▶ WORK TO BE COMPLETED: Go line by line through the entries below and count those containing the string "Delphi"; give only the count.

___ EXERCISE INPUTS ___

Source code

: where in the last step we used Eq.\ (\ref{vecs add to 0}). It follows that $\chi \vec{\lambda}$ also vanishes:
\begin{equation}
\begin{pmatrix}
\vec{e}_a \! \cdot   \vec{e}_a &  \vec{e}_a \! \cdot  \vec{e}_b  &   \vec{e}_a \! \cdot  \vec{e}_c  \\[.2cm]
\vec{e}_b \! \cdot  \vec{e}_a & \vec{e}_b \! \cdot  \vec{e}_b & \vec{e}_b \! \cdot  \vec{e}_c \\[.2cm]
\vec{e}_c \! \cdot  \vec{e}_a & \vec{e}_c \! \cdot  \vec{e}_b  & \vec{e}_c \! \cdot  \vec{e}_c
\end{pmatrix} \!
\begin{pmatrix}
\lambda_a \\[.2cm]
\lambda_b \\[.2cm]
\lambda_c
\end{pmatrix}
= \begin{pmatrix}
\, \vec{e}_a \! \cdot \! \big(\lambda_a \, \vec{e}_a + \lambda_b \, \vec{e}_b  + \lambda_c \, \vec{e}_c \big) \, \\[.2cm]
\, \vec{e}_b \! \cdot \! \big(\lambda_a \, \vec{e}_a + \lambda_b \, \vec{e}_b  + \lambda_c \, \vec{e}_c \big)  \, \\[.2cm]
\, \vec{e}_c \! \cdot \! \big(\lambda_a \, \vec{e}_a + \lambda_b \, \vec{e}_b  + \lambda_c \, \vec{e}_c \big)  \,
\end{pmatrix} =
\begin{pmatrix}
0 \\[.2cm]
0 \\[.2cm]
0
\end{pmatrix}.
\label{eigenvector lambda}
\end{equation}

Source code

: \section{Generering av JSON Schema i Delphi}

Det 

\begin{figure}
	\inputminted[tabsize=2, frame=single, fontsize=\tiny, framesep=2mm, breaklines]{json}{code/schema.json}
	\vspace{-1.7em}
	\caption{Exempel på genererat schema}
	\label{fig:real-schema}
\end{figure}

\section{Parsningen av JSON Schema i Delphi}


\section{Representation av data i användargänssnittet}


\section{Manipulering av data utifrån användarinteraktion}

___

▶ TASK ANSWER: 2